I have always been a dog person. Growing up, our family had big dogs—a Bernese mountain dog and a white German shepherd—and I felt comfortable around their calm, steady presence. So when a friend asked us to dog-sit her corgi, Jayja, I said yes without hesitation. I already knew this black-and-white bundle of energy from her previous visits to our apartment. She was lively, playful and endlessly entertaining. The day Jayja arrived, we were prepared. We had removed all of the stuff from the floor that she could possibly destroy or play with. I had arranged to work from home so I would be there, watching the dog.
“She looks like a sausage made of fur, on tiny legs,” my husband said.
What I didn’t tell my friend was about my previous experience with small dogs. Years earlier, while living in the Yukon, a friend’s small dog had bitten my hand. It wasn’t a severe bite, but the incident left me with a lingering sense that I had done something wrong. The invisible wall that grew between me and that dog never came down—I kept my distance, and our relationship forever changed. The experience had coloured my perception of all small dogs: they seemed loud, jumpy and unable to relax or keep their cool. And, also, they seemed to be used as “accessories” for stylish influencers on social media.
On Day 1 with Jayja the corgi, my husband left for work and suddenly I was alone with this furry bundle of energy. At first we played a bit (I threw a ball and she ran after it). Then I went to my office and worked, but Jayja had other plans. She was standing in the hallway and started this high-pitched whining that cut right through my concentration. At first I decided to ignore her and keep working. She would eventually stop, I thought. But that wasn’t the case. She kept whining, and so I gave in because I couldn’t stand the whining anymore. I returned to play ball with her instead of working on a report I had to finish for work.
It was a coincidence that just a few days before that I had interviewed a dog trainer for the newspaper I am working for in Switzerland. The interviewer said, “Dogs are predators.” We discussed children approaching dogs without asking. “When the dog bites them, it is often because they [the children] did not ask.” We expect dogs to sit still in restaurants, with all that noise and movement around them, she explained. Kids running past them, people reaching over to pet them. But a dog is an animal … It’s actually a predator—a wild animal. Or kids running past them. But a dog is an animal, it is actually a predator, a wild animal. I thought about her words while looking at the corgi on my rug, still full of energy. Predator? Not her, I thought. (But what did I know about corgis anyway?)
As I went for a brief walk, strangers would smile and approach us. “Hey, is that a corgi? The queen used to breed them,” one man told me. Another one pointed out that Columbo, in the famous crime show, had one too. Back home and curious, I did some research on corgis and found out that, indeed, Queen Elizabeth II had favoured them, although hers were brown. And that Columbo never owned one: his dog was a basset hound. Isn’t it funny what people associate with dogs and what they think they know about dogs?
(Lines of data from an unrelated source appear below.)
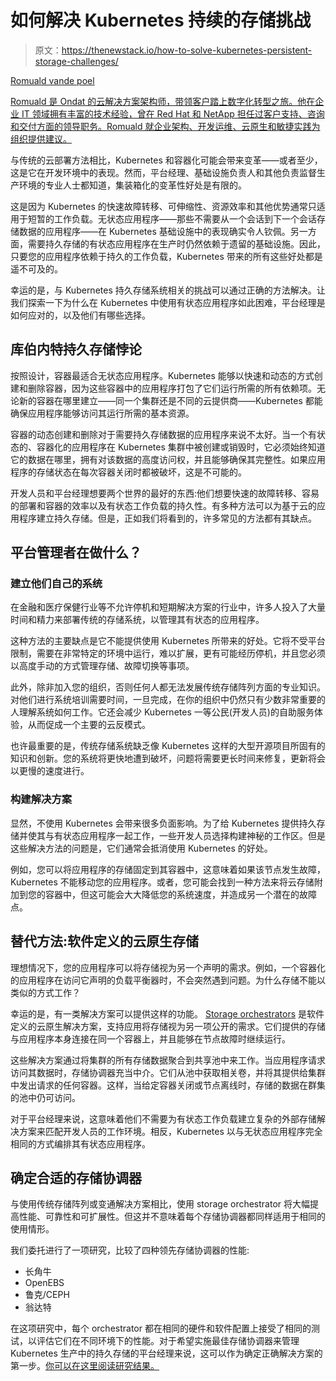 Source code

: # 如何解决 Kubernetes 持续的存储挑战

> 原文：<https://thenewstack.io/how-to-solve-kubernetes-persistent-storage-challenges/>

[](https://www.linkedin.com/in/rvandepoel/)

[Romuald vande poel](https://www.linkedin.com/in/rvandepoel/)

[Romuald 是 Ondat 的云解决方案架构师，带领客户踏上数字化转型之旅。他在企业 IT 领域拥有丰富的技术经验，曾在 Red Hat 和 NetApp 担任过客户支持、咨询和交付方面的领导职务。Romuald 就企业架构、开发运维、云原生和敏捷实践为组织提供建议。](https://www.linkedin.com/in/rvandepoel/)

[](https://www.linkedin.com/in/rvandepoel/)[](https://www.linkedin.com/in/rvandepoel/)

与传统的云部署方法相比，Kubernetes 和容器化可能会带来变革——或者至少，这是它在开发环境中的表现。然而，平台经理、基础设施负责人和其他负责监督生产环境的专业人士都知道，集装箱化的变革性好处是有限的。

这是因为 Kubernetes 的快速故障转移、可伸缩性、资源效率和其他优势通常只适用于短暂的工作负载。无状态应用程序——那些不需要从一个会话到下一个会话存储数据的应用程序——在 Kubernetes 基础设施中的表现确实令人钦佩。另一方面，需要持久存储的有状态应用程序在生产时仍然依赖于遗留的基础设施。因此，只要您的应用程序依赖于持久的工作负载，Kubernetes 带来的所有这些好处都是遥不可及的。

幸运的是，与 Kubernetes 持久存储系统相关的挑战可以通过正确的方法解决。让我们探索一下为什么在 Kubernetes 中使用有状态应用程序如此困难，平台经理是如何应对的，以及他们有哪些选择。

## 库伯内特持久存储悖论

按照设计，容器最适合无状态应用程序。Kubernetes 能够以快速和动态的方式创建和删除容器，因为这些容器中的应用程序打包了它们运行所需的所有依赖项。无论新的容器在哪里建立——同一个集群还是不同的云提供商——Kubernetes 都能确保应用程序能够访问其运行所需的基本资源。

容器的动态创建和删除对于需要持久存储数据的应用程序来说不太好。当一个有状态的、容器化的应用程序在 Kubernetes 集群中被创建或销毁时，它必须始终知道它的数据在哪里，拥有对该数据的高度访问权，并且能够确保其完整性。如果应用程序的存储状态在每次容器关闭时都被破坏，这是不可能的。

开发人员和平台经理想要两个世界的最好的东西:他们想要快速的故障转移、容易的部署和容器的效率以及有状态工作负载的持久性。有多种方法可以为基于云的应用程序建立持久存储。但是，正如我们将看到的，许多常见的方法都有其缺点。

## 平台管理者在做什么？

### 建立他们自己的系统

在金融和医疗保健行业等不允许停机和短期解决方案的行业中，许多人投入了大量时间和精力来部署传统的存储系统，以管理其有状态的应用程序。

这种方法的主要缺点是它不能提供使用 Kubernetes 所带来的好处。它将不受平台限制，需要在非常特定的环境中运行，难以扩展，更有可能经历停机，并且您必须以高度手动的方式管理存储、故障切换等事项。

此外，除非加入您的组织，否则任何人都无法发展传统存储阵列方面的专业知识。对他们进行系统培训需要时间，一旦完成，在你的组织中仍然只有少数非常重要的人理解系统如何工作。它还会减少 Kubernetes 一等公民(开发人员)的自助服务体验，从而促成一个主要的云反模式。

也许最重要的是，传统存储系统缺乏像 Kubernetes 这样的大型开源项目所固有的知识和创新。您的系统将更快地遭到破坏，问题将需要更长时间来修复，更新将会以更慢的速度进行。

### 构建解决方案

显然，不使用 Kubernetes 会带来很多负面影响。为了给 Kubernetes 提供持久存储并使其与有状态应用程序一起工作，一些开发人员选择构建神秘的工作区。但是这些解决方法的问题是，它们通常会抵消使用 Kubernetes 的好处。

例如，您可以将应用程序的存储固定到其容器中，这意味着如果该节点发生故障，Kubernetes 不能移动您的应用程序。或者，您可能会找到一种方法来将云存储附加到您的容器中，但这可能会大大降低您的系统速度，并造成另一个潜在的故障点。

## 替代方法:软件定义的云原生存储

理想情况下，您的应用程序可以将存储视为另一个声明的需求。例如，一个容器化的应用程序在访问它声明的负载平衡器时，不会突然遇到问题。为什么存储不能以类似的方式工作？

幸运的是，有一类解决方案可以提供这样的功能。 [Storage orchestrators](https://storageos.com/orchestrated-storage-containers) 是软件定义的云原生解决方案，支持应用将存储视为另一项公开的需求。它们提供的存储与应用程序本身连接在同一个容器上，并且能够在节点故障时继续运行。

这些解决方案通过将集群的所有存储数据聚合到共享池中来工作。当应用程序请求访问其数据时，存储协调器充当中介。它们从池中获取相关卷，并将其提供给集群中发出请求的任何容器。这样，当给定容器关闭或节点离线时，存储的数据在群集的池中仍可访问。

对于平台经理来说，这意味着他们不需要为有状态工作负载建立复杂的外部存储解决方案来匹配开发人员的工作环境。相反，Kubernetes 以与无状态应用程序完全相同的方式编排其有状态应用程序。

## 确定合适的存储协调器

与使用传统存储阵列或变通解决方案相比，使用 storage orchestrator 将大幅提高性能、可靠性和可扩展性。但这并不意味着每个存储协调器都同样适用于相同的使用情形。

我们委托进行了一项研究，比较了四种领先存储协调器的性能:

*   长角牛
*   OpenEBS
*   鲁克/CEPH
*   翁达特

在这项研究中，每个 orchestrator 都在相同的硬件和软件配置上接受了相同的测试，以评估它们在不同环境下的性能。对于希望实施最佳存储协调器来管理 Kubernetes 生产中的持久存储的平台经理来说，这可以作为确定正确解决方案的第一步。[你可以在这里阅读研究结果。](https://resources.storageos.com/downloadbenchmarkreport)

<svg xmlns:xlink="http://www.w3.org/1999/xlink" viewBox="0 0 68 31" version="1.1"><title>Group</title> <desc>Created with Sketch.</desc></svg>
But what I discovered was far more interesting than royal trivia. Corgis weren’t just cute companions; they were serious working dogs from Wales—bred for herding cattle. Those short legs and long bodies that made them look so adorable? They were actually perfect for nipping at cattle heels and dodging kicks. I was looking at an athlete, not an accessory.
I had always dismissed small dogs as accessories such as those of influencers on social media. Small dogs did not appear, to me, to be strong enough to survive a Yukon winter or even a winter in Switzerland. But Jayja proved me wrong. She was constantly checking on us, turning her head to make sure we were still there, sleeping on our doorstep to protect us. And those small legs … they could run with surprising speed.
After just two days with Jayja, she had completely changed my mind about small dogs. And our rug was now covered in fur.
I still don’t know why that dog in the Yukon bit me, and I probably never will. But does it really matter? After all, as the dog trainer reminded me, every dog is a predator at heart and has a wild side in them. The difference isn’t in their size—it’s in understanding and respecting what they are.
Jayja, the “corgi-sausage,” taught me that prejudice often comes from a single bad experience. Wisdom, on the other hand, comes from being open to new experiences.